It’s back-to-school season. You’ve thought of the lunches, the new pencils and those lovely first-day-of-school outfits. But, is airway safety on your back-to-school checklist? There are many airway emergencies that can happen at school that providers, families, school nurses and teachers should be aware of and prepared to address.
Allergies in school
Kids are taught that sharing is caring, right? Well, this can be a recipe for disaster at lunchtime with many children having allergies that could result in anaphylaxis. To prevent allergic reactions, students with known allergies should make teachers, nurses and other school personnel aware of what they’re allergic to. Students with allergies should always carry the correct medication to keep them safe, and school staff should know how to administer this medicine correctly. To keep everybody safe, children should be reminded that, yes, sharing is caring, but at lunchtime, only eat the food that was packed for you!

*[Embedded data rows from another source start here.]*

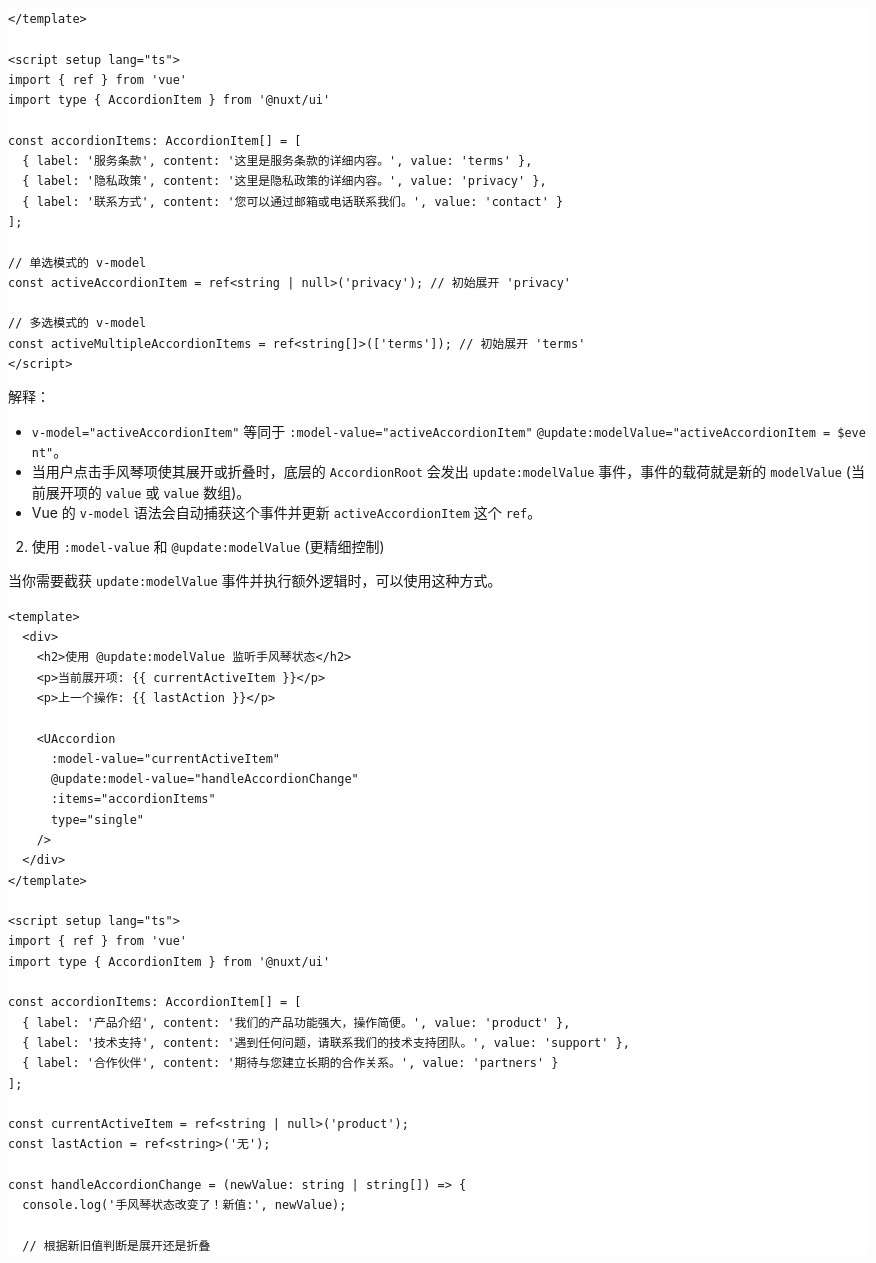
 ```vue
</template>

<script setup lang="ts">
import { ref } from 'vue'
import type { AccordionItem } from '@nuxt/ui'

const accordionItems: AccordionItem[] = [
  { label: '服务条款', content: '这里是服务条款的详细内容。', value: 'terms' },
  { label: '隐私政策', content: '这里是隐私政策的详细内容。', value: 'privacy' },
  { label: '联系方式', content: '您可以通过邮箱或电话联系我们。', value: 'contact' }
];

// 单选模式的 v-model
const activeAccordionItem = ref<string | null>('privacy'); // 初始展开 'privacy'

// 多选模式的 v-model
const activeMultipleAccordionItems = ref<string[]>(['terms']); // 初始展开 'terms'
</script>
```

解释：

- `v-model="activeAccordionItem"` 等同于 `:model-value="activeAccordionItem"` `@update:modelValue="activeAccordionItem = $event"`。
- 当用户点击手风琴项使其展开或折叠时，底层的 `AccordionRoot` 会发出 `update:modelValue` 事件，事件的载荷就是新的 `modelValue` (当前展开项的 `value` 或 `value` 数组)。
- Vue 的 `v-model` 语法会自动捕获这个事件并更新 `activeAccordionItem` 这个 `ref`。

2. 使用 `:model-value` 和 `@update:modelValue` (更精细控制)

当你需要截获 `update:modelValue` 事件并执行额外逻辑时，可以使用这种方式。

```vue
<template>
  <div>
    <h2>使用 @update:modelValue 监听手风琴状态</h2>
    <p>当前展开项: {{ currentActiveItem }}</p>
    <p>上一个操作: {{ lastAction }}</p>

    <UAccordion
      :model-value="currentActiveItem"
      @update:model-value="handleAccordionChange"
      :items="accordionItems"
      type="single"
    />
  </div>
</template>

<script setup lang="ts">
import { ref } from 'vue'
import type { AccordionItem } from '@nuxt/ui'

const accordionItems: AccordionItem[] = [
  { label: '产品介绍', content: '我们的产品功能强大，操作简便。', value: 'product' },
  { label: '技术支持', content: '遇到任何问题，请联系我们的技术支持团队。', value: 'support' },
  { label: '合作伙伴', content: '期待与您建立长期的合作关系。', value: 'partners' }
];

const currentActiveItem = ref<string | null>('product');
const lastAction = ref<string>('无');

const handleAccordionChange = (newValue: string | string[]) => {
  console.log('手风琴状态改变了！新值:', newValue);

  // 根据新旧值判断是展开还是折叠
```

The Department of Education has a list of warning signs to look for when a child is having a moderate to severe allergic reaction. The symptoms include:
- Runny nose
- Itchy or watery eyes
- Itchy throat
- Coughing or wheezing
- Rashes or hives
- Tissue swelling
- Swelling of the face, lips, tongue, mouth and airway
- Wheezing and shortness of breath
- Tightness in the chest
- Blue or gray color around the lips
- Nausea or vomiting
- Itchy skin, hives or other rashes appearing quickly
Now, you may be wondering what to do once these symptoms are identified. Well, the Department of Education also compiled a checklist of actions to take when treating a child with allergies. These actions include:
- Administer an epi-pen if the student has one prescribed. After that, immediately call 911.
- Try to have the student sit in any position that is comfortable for them to allow them to easily breathe.

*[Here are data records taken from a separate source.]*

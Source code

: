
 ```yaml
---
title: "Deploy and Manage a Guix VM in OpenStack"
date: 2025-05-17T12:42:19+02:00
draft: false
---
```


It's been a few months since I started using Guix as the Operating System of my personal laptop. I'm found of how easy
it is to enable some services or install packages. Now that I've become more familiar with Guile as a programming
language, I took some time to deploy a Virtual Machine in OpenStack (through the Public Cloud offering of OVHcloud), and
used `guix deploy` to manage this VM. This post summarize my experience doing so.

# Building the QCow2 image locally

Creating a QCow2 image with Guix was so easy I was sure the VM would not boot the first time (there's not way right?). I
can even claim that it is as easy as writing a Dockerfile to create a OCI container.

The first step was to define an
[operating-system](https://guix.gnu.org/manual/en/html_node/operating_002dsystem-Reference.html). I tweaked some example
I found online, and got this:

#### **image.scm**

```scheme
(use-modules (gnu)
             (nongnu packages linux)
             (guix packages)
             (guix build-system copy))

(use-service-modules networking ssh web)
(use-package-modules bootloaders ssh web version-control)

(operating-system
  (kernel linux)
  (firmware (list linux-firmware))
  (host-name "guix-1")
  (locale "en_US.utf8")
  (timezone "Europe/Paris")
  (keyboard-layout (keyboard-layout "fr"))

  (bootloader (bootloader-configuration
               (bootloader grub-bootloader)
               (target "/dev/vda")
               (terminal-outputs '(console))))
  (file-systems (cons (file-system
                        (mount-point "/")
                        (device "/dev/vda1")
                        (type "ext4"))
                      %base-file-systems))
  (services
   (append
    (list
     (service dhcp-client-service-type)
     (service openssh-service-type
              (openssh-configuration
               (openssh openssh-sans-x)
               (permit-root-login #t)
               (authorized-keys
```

- Stay calm and reassure the student that everything will be all right. Acting hastily could cause the child to become even more distressed.
- Pay close attention to the breathing patterns of the child.
- If unresponsive, lay the student on his or her left side to reduce the risk
of blocking the airway.
- If the child is not breathing, start CPR until the student starts breathing or until the emergency medical team arrives.
- If the child has to go to the hospital, immediately notify the parents of the student’s emergency.
Asthma in school
Many students may suffer from asthma, which can be triggered by various catalysts such as nervousness or overexertion in an activity like gym class or recess. Parents can prevent asthma disasters by sending children to school with an emergency health care plan and proper inhaler. To stop the attack, school personnel should administer the child’s quick relief inhaler if applicable.
The Department of Education has detailed the early, moderate and severe signs for an asthma attack which include:
- Shortness of breath when walking
- Tickle in the throat
Moderate to severe symptoms:
- Tightness in chest
- Wheezing or grunting
- Unable to talk without stopping to breathe
- Gasping, rapid breaths
- Flaring nostrils
- Feelings of fear or confusion
- Bluish color of lips and skin
- Changes in alertness
If the student does not have an inhaler, ask the student to sit upright and breathe slow, deep breaths. After that, call 911 and the parents/guardians of the student immediately.
Choking hazards in school
There are many opportunities for a child to choke in school. When children are young, they put objects in their mouths that they shouldn’t, or they may not know how long to properly chew their food to prevent choking. According to Act Fast’s choking guide, this is the list of foods that students choke on the most at school:
- Hot dogs and sausages
- Nuts and seeds
- Whole grapes
- Hard or gooey/sticky candy
- Chunks of peanut butter or cheese
- Raw vegetables such as carrots
- Rice cakes
The Act Fast list of objects that children tend to choke on, especially at school are:
- Latex balloons
- Chewing gum
- Marbles and ball-shaped objects less than 1-3⁄4” in diameter
- Toys with small parts that can break off or be squeezed to fit into a child’s mouth
- Clothing buttons
- Small batteries
- Pen or marker caps
You can never be too careful
Taking the necessary steps to protect your child from the crises associated with allergies, asthma and choking can save their lives. Parents, teachers, nurses, providers and all school personnel should be aware and equipped with the proper knowledge and resources to save the lives of children both in and out of school environments.